[23] Georges Rouget, né en 1784, mort en 1869, élève de David, qu'il aida même, dit-on, dans l'exécution de quelques-uns de ses grands tableaux. Il avait débuté au Salon de 1812. Son œuvre assez importante se compose principalement de grandes compositions historiques et de portraits. En 1849, il posa, en même temps que Delacroix, sa candidature à l'Académie des beaux-arts pour succédera à Garnier. Ce fut Léon Cogniet qui fut élu.
[24] Peintre et sculpteur, né à Nantes, en 1804, Debay remporta le grand prix de peinture en 1824. L'opinion de Delacroix sur lui semble s'être modifiée avec le temps, car il écrit en 1857: «Quoique j'eusse désigné dans ma pensée un candidat que j'aurais désiré que l'on choisît, je n'en aurais pas moins fait tous mes efforts pour que l'on rendit à M. Debay une justice provisoire, en le plaçant avantageusement sur les listes. Son mérite comme sculpteur et les qualités qui distinguent son caractère l'auront, je n'en doute pas, mis en évidence.» (Corresp., t. II, p. 118.)
[25] Dans tout le court de son Journal, Delacroix note à la suite de ses lectures tous les sujets qui l'intéressent. Beaucoup de ces sujets n'ont jamais été traités par lui.

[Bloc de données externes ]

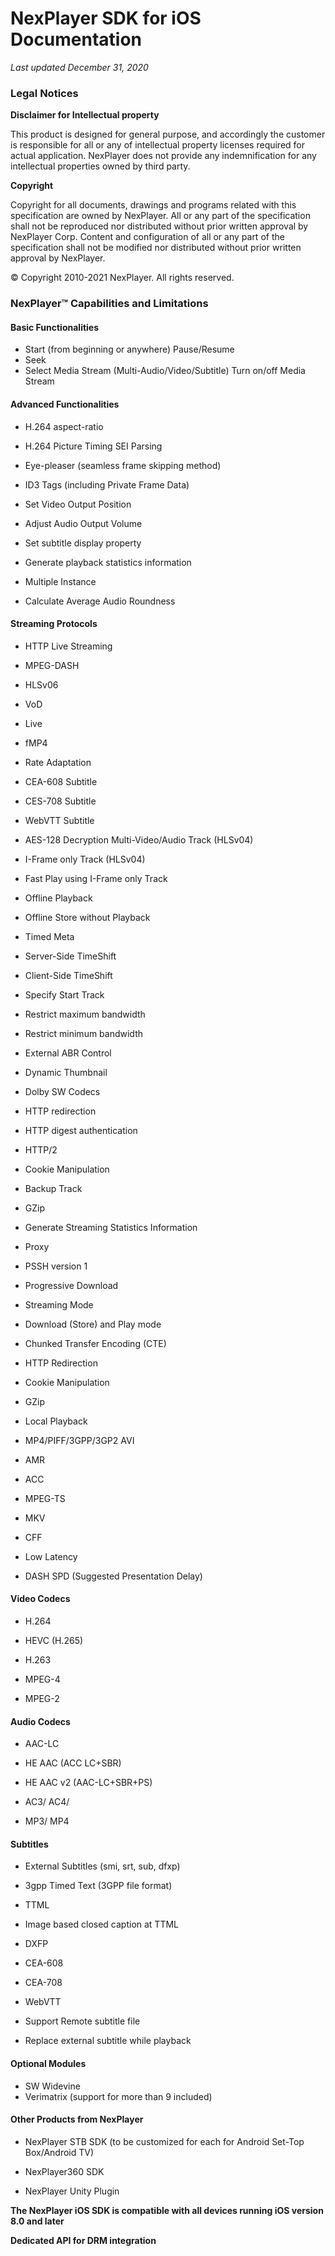 # NexPlayer SDK for iOS Documentation
*Last updated December 31, 2020*

### Legal Notices

**Disclaimer for Intellectual property**

This product is designed for general purpose, and accordingly the customer is responsible for all or any of intellectual property licenses required for actual application. NexPlayer does not provide any indemnification for any intellectual properties owned by third party.

**Copyright**

Copyright for all documents, drawings and programs related with this specification are owned by NexPlayer.
All or any part of the specification shall not be reproduced nor distributed without prior written approval by NexPlayer Corp. Content and configuration of all or any part of the specification shall not be modified nor distributed without prior written approval by NexPlayer.

© Copyright 2010-2021 NexPlayer. All rights reserved.

### NexPlayer™ Capabilities and Limitations

#### Basic Functionalities
- Start (from beginning or anywhere) Pause/Resume
- Seek
- Select Media Stream (Multi-Audio/Video/Subtitle) Turn on/off Media Stream

#### Advanced Functionalities

- H.264 aspect-ratio

- H.264 Picture Timing SEI Parsing

- Eye-pleaser (seamless frame skipping method) 

- ID3 Tags (including Private Frame Data)

- Set Video Output Position

- Adjust Audio Output Volume

- Set subtitle display property

- Generate playback statistics information 

- Multiple Instance

- Calculate Average Audio Roundness

#### Streaming Protocols

- HTTP Live Streaming

- MPEG-DASH

- HLSv06

- VoD

- Live

- fMP4

- Rate Adaptation

- CEA-608 Subtitle

- CES-708 Subtitle

- WebVTT Subtitle

- AES-128 Decryption Multi-Video/Audio Track (HLSv04) 

- I-Frame only Track (HLSv04)

- Fast Play using I-Frame only Track 

- Offline Playback

- Offline Store without Playback 

- Timed Meta

- Server-Side TimeShift 

- Client-Side TimeShift

- Specify Start Track

- Restrict maximum bandwidth 

- Restrict minimum bandwidth 

- External ABR Control 

- Dynamic Thumbnail

- Dolby SW Codecs

- HTTP redirection

- HTTP digest authentication 

- HTTP/2 

- Cookie Manipulation 

- Backup Track

- GZip

- Generate Streaming Statistics Information 

- Proxy

- PSSH version 1

- Progressive Download

- Streaming Mode

- Download (Store) and Play mode 

- Chunked Transfer Encoding (CTE)

- HTTP Redirection

- Cookie Manipulation 

- GZip

- Local Playback

- MP4/PIFF/3GPP/3GP2 AVI

- AMR

- ACC

- MPEG-TS 

- MKV

- CFF

- Low Latency

- DASH SPD (Suggested Presentation Delay) 

#### Video Codecs

- H.264

- HEVC (H.265) 

- H.263

- MPEG-4 

- MPEG-2

#### Audio Codecs

- AAC-LC

- HE AAC (ACC LC+SBR)

- HE AAC v2 (AAC-LC+SBR+PS)

- AC3/ AC4/ 

- MP3/ MP4

#### Subtitles

- External Subtitles (smi, srt, sub, dfxp) 

- 3gpp Timed Text (3GPP file format)

- TTML

- Image based closed caption at TTML 

- DXFP

- CEA-608

- CEA-708

- WebVTT

- Support Remote subtitle file

- Replace external subtitle while playback

#### Optional Modules 

- SW Widevine
- Verimatrix (support for more than 9 included)


#### Other Products from NexPlayer

- NexPlayer STB SDK (to be customized for each for Android Set-Top Box/Android TV) 

- NexPlayer360 SDK

- NexPlayer Unity Plugin



**The NexPlayer iOS SDK is compatible with all devices running iOS version 8.0 and later**

**Dedicated API for DRM integration**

[26] C'est le sujet du tableau «Les Natchez» commencé à cette époque et qui ne parut qu'au Salon de 1835. Il fut mis en loterie à Lyon au profit d'une œuvre de bienfaisance en 1838. (V. Catalogue Robaut, n° 108.)
[27] Vert 1820, Delacroix avait établi son atelier, 22, rue de la Planche, aujourd'hui rue de Varenne. Il ne quitta cet atelier qu'en octobre 1823, pour s'installer rue Jacob.
[28] Charles Pascot, négociant, puis intendant de la duchesse de Bourbon, avait épousé Adélaïde-Denise Œben, sœur cadette de la mère d'Eugène Delacroix.
[29] Tancrède opéra italien de Rossini.
[30] On sait quelle admiration Delacroix professait pour le génie de Mozart. Cette reprise des Noces le préoccupait, et il l'attendait avec impatience, car le 30 août 1822, il écrivait à Pierret: «Dis-moi si tu sais qui fait le rôle de la comtesse dans les Nozze di Figaro que l'on joue à présent, depuis que Mme Mainvielle n'y est plus.» M. Burty ajoute en note: «Les Nozze furent données du 27 juillet au 14 septembre, quatre fois avec cette distribution: Almaviva, Levasseur; Figaro, Pellegrini; Bartolo, Profeti; Bazilio, Deville; Antonio, Auletta; Comtessa, Bonini; Suzanna, Naldi; Cherubino, Cinti; Marcelina, Goria; Barberina, Blangy.» (Corresp., t. I, p. 91.)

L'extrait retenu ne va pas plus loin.